**Prompt**
Copy, from the material below, each line where "sjel" shows up.

**Data extracts**
--------------------------------
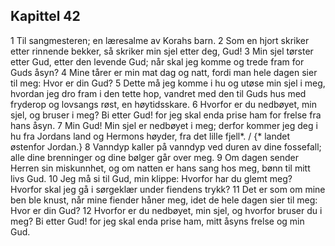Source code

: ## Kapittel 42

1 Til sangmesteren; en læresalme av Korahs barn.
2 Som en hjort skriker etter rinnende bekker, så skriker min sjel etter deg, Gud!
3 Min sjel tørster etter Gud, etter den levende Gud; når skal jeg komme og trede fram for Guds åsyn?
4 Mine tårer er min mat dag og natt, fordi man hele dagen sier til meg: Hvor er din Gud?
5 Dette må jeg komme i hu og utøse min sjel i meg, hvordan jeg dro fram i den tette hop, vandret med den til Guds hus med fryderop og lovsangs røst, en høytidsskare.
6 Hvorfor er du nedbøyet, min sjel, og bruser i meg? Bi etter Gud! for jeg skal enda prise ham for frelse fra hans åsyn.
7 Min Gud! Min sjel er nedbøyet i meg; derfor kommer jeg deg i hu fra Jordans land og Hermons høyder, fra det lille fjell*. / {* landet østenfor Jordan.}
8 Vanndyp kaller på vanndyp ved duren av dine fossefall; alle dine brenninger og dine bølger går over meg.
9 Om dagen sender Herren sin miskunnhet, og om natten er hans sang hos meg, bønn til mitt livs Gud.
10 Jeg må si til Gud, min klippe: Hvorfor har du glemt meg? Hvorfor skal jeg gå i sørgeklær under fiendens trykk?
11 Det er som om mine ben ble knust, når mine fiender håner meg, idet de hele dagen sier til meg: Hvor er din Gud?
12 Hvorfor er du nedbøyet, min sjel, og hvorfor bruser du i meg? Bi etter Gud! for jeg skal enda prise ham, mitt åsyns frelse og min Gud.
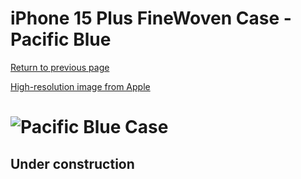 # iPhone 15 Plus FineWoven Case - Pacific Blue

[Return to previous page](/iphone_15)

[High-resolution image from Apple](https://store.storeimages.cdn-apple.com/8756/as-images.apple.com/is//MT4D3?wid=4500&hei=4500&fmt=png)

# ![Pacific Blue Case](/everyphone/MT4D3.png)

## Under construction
--------------------------------
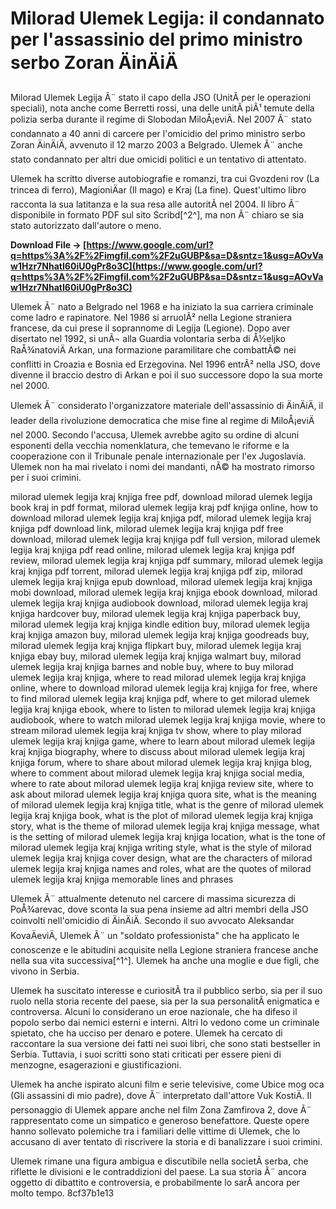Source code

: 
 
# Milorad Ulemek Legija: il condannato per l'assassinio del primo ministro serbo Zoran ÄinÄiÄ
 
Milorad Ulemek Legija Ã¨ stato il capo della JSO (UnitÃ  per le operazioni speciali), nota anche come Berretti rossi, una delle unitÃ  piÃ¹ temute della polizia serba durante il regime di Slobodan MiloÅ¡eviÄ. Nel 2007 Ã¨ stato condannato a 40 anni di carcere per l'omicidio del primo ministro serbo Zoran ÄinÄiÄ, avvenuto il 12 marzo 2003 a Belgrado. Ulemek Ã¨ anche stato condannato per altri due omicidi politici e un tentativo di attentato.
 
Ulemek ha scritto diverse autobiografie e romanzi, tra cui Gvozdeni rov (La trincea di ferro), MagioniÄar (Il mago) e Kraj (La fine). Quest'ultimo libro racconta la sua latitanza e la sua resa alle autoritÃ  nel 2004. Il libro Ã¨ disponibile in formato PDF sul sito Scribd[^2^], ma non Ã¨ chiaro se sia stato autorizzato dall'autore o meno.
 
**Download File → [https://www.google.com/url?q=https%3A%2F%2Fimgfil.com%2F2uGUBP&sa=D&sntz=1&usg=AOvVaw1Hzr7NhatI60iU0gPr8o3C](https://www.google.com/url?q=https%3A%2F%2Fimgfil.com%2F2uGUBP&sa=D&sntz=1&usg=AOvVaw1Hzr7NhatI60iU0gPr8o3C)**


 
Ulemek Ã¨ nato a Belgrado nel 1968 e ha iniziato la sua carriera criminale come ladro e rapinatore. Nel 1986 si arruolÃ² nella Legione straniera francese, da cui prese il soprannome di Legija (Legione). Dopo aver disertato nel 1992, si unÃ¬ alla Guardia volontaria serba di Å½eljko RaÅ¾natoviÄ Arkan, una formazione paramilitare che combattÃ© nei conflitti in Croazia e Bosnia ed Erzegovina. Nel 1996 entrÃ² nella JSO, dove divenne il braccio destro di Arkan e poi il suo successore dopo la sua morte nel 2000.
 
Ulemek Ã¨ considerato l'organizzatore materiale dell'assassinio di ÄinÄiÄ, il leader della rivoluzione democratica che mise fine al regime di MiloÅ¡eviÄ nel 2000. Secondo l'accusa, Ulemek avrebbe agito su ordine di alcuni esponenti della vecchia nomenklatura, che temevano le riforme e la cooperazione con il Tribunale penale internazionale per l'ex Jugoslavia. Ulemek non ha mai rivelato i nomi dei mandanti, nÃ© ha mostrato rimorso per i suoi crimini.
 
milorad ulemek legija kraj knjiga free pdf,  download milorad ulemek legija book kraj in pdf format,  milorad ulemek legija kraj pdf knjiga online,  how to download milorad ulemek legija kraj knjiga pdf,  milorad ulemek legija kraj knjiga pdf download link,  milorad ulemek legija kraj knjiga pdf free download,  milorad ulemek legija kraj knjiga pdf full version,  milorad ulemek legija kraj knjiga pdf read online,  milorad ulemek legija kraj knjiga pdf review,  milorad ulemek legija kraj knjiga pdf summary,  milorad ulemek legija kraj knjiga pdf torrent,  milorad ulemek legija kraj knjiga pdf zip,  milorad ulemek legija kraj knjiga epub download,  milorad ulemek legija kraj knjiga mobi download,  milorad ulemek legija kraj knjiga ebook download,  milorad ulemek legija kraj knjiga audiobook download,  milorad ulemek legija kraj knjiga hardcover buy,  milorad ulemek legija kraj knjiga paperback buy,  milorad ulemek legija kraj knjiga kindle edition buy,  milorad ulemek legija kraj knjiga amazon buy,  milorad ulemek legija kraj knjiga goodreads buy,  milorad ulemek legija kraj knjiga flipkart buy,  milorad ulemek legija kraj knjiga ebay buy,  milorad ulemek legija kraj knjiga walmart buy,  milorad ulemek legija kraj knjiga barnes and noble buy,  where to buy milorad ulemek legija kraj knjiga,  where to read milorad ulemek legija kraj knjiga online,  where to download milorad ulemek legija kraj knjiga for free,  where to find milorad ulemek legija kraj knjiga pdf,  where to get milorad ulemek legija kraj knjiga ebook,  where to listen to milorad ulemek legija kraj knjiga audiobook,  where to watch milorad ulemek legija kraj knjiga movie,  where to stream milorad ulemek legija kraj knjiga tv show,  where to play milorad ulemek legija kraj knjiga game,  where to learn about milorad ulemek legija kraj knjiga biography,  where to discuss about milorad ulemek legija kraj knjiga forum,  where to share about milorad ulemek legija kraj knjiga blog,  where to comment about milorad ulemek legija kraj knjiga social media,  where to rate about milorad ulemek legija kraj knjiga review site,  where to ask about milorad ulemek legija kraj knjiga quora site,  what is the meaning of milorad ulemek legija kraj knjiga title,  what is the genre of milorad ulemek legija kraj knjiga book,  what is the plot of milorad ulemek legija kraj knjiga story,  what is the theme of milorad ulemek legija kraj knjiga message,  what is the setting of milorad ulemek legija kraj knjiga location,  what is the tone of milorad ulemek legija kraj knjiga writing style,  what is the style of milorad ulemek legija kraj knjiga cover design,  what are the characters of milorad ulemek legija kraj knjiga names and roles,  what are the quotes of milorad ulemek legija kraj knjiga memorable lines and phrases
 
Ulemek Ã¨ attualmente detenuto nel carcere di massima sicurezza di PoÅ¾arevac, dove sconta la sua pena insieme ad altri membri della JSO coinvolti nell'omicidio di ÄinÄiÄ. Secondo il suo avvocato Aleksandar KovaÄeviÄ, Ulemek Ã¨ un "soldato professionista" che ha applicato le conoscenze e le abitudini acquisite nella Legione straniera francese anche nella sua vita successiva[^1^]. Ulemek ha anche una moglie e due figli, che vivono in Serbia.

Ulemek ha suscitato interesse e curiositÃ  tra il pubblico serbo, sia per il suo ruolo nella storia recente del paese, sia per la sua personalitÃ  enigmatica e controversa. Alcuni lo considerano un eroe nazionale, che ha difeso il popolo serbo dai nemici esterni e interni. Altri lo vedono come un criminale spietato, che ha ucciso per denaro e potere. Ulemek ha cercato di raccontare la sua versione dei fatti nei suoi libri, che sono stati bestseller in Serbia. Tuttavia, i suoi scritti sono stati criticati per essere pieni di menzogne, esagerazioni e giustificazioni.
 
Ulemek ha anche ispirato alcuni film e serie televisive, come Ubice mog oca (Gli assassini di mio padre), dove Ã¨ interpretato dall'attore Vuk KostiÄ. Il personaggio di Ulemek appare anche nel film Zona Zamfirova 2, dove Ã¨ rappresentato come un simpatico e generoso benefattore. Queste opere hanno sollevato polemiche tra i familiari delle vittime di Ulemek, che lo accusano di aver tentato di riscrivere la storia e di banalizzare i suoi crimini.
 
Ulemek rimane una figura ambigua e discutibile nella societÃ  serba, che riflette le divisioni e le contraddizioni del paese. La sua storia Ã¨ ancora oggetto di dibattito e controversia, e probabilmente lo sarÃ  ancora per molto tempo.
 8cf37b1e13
--------------------------------
**Solved problem**
2 Som en hjort skriker etter rinnende bekker, så skriker min sjel etter deg, Gud!
3 Min sjel tørster etter Gud, etter den levende Gud; når skal jeg komme og trede fram for Guds åsyn?
5 Dette må jeg komme i hu og utøse min sjel i meg, hvordan jeg dro fram i den tette hop, vandret med den til Guds hus med fryderop og lovsangs røst, en høytidsskare.
6 Hvorfor er du nedbøyet, min sjel, og bruser i meg? Bi etter Gud! for jeg skal enda prise ham for frelse fra hans åsyn.
7 Min Gud! Min sjel er nedbøyet i meg; derfor kommer jeg deg i hu fra Jordans land og Hermons høyder, fra det lille fjell*. / {* landet østenfor Jordan.}
12 Hvorfor er du nedbøyet, min sjel, og hvorfor bruser du i meg? Bi etter Gud! for jeg skal enda prise ham, mitt åsyns frelse og min Gud.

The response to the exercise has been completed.